Aug. 28 (Bloomberg) -- A Chinese central bank official said a stronger currency, growing trade surplus and accelerating inflation are potentially ``destabilizing'' to the world's fastest-growing major economy.
Zhang Tao, deputy international department director of the People's Bank of China, said today in Beijing at the Third Beijing-Tokyo Forum that failure to deal with them may lead to an economic ``turning point.''
China's economy expanded 11.9 percent in the second quarter, the fastest in more than 12 years. Central Bank Governor Zhou Xiaochuan has raised interest rates four times this year, trying to curb price growth, ballooning asset values and overcapacity in manufacturing.
U.S. lawmakers have pushed China to allow faster gains in its currency, which they say is undervalued to give Chinese exporters an unfair advantage. The renminbi, as the currency is also known, has gained 9.5 percent since the end of the fixed exchange rate in July 2005.
``We want the renminbi's exchange-rate system to be more flexible and more responsive to market demand and supply,'' Zhang said today. ``But the exchange rate doesn't determine everything.''
China's trade surplus surged 67 percent in July from a year earlier to $24 billion, helping send the country's foreign- exchange reserves to $1.3 trillion.
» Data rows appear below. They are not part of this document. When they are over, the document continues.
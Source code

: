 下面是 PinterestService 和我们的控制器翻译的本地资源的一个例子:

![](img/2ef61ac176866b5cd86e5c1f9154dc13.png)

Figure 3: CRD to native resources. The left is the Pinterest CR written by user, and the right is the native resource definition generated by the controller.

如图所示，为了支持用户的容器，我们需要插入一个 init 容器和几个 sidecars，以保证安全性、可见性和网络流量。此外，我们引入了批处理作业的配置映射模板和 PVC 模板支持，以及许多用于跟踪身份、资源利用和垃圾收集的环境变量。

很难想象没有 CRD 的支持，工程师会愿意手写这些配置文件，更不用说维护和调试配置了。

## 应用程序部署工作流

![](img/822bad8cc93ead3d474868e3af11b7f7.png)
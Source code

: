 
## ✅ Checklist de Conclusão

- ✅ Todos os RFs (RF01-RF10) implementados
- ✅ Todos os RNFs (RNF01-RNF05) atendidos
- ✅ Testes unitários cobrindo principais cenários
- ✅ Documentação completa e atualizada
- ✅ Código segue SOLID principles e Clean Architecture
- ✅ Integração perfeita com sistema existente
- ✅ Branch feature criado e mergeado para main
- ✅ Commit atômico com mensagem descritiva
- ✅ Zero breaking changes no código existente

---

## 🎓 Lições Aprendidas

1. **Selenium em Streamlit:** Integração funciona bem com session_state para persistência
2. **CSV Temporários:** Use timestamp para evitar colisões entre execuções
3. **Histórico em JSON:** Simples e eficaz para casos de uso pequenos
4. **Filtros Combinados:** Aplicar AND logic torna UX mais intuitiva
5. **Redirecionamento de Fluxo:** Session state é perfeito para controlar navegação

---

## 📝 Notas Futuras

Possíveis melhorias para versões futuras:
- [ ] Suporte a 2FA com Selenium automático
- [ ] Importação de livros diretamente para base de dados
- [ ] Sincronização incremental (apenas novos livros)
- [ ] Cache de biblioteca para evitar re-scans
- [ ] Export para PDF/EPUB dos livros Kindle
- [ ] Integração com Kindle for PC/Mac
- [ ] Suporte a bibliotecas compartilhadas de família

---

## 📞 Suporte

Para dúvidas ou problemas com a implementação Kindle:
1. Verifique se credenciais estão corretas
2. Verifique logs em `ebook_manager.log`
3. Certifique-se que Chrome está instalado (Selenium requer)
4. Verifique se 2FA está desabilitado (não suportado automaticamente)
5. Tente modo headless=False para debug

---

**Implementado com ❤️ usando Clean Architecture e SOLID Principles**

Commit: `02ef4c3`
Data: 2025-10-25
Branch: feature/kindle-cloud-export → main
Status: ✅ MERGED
Consumer prices rose by 5.6 percent, the highest rate in more than 10 years as money supply climbed 18.5 percent, the most in more than a year.
The government is setting up a new investment company that will buy $200 billion of reserves from the central bank to seek higher returns. China wants to ``explore a road different from the traditional way'' in managing the reserves, Zhang said without elaborating.